🤖 AI Summary
This work addresses the high computational and memory costs incurred by vision-language models when processing long visual token sequences. Existing pruning methods, which rely on local heuristics, often suffer from positional bias and fragmented information retention, making it difficult to preserve critical semantics under high compression ratios. To overcome these limitations, the authors propose a training-free, plug-and-play pruning approach that introduces singular value decomposition (SVD) into visual token selection for the first time. By leveraging statistical leverage scores, the method identifies the top-K tokens that contribute most significantly to the global principal components. This strategy effectively circumvents the shortcomings of local heuristics and achieves substantial performance gains over existing techniques—even under extreme compression settings retaining only 16 or 32 tokens—while maintaining strong model performance on detail-rich images.
📝 Abstract
Vision-Language Models (VLM) have revolutionized multimodal learning by jointly processing visual and textual information. Yet, they face significant challenges due to the high computational and memory demands of processing long sequences of vision tokens. Many existing methods rely on local heuristics, such as attention scores or token norms.
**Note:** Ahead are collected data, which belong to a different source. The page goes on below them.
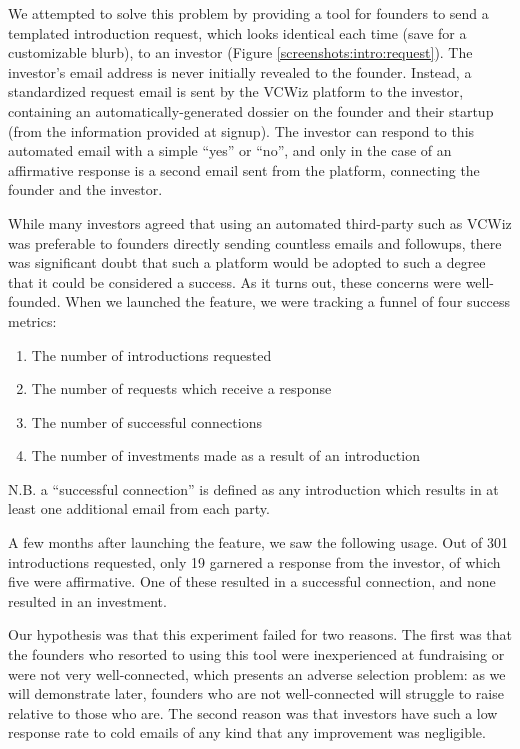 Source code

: We attempted to solve this problem by providing a tool for founders to send a templated introduction request, which looks identical each time (save for a customizable blurb), to an investor (Figure \ref{screenshots:intro:request}). The investor's email address is never initially revealed to the founder. Instead, a standardized request email is sent by the VCWiz platform to the investor, containing an automatically-generated dossier on the founder and their startup (from the information provided at signup). The investor can respond to this automated email with a simple ``yes'' or ``no'', and only in the case of an affirmative response is a second email sent from the platform, connecting the founder and the investor.

While many investors agreed that using an automated third-party such as VCWiz was preferable to founders directly sending countless emails and followups, there was significant doubt that such a platform would be adopted to such a degree that it could be considered a success. As it turns out, these concerns were well-founded. When we launched the feature, we were tracking a funnel of four success metrics:

\begin{enumerate}
  \item The number of introductions requested
  \item The number of requests which receive a response
  \item The number of successful connections
  \item The number of investments made as a result of an introduction
\end{enumerate}

N.B. a ``successful connection'' is defined as any introduction which results in at least one additional email from each party.

A few months after launching the feature, we saw the following usage. Out of 301 introductions requested, only 19 garnered a response from the investor, of which five were affirmative. One of these resulted in a successful connection, and none resulted in an investment.

Our hypothesis was that this experiment failed for two reasons. The first was that the founders who resorted to using this tool were inexperienced at fundraising or were not very well-connected, which presents an adverse selection problem: as we will demonstrate later, founders who are not well-connected will struggle to raise relative to those who are. The second reason was that investors have such a low response rate to cold emails of any kind that any improvement was negligible.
However, these criteria suffer from positional bias and information dispersion, limiting their ability to preserve essential content at high pruning ratios and leading to performance degradation on visually detailed images. To address these issues, we propose SVD-Prune, a trainingfree, plug-and-play token pruning method based on Singular Value Decomposition. It decomposes the vision token feature matrix and selects the top-K tokens using statistical leverage scores, ensuring only tokens contributing most to the dominant global variance are preserved. Experiments show that SVD-Prune consistently outperforms prior pruning methods under extreme vision token budgets, maintaining strong performance even with 32 and 16 vision tokens.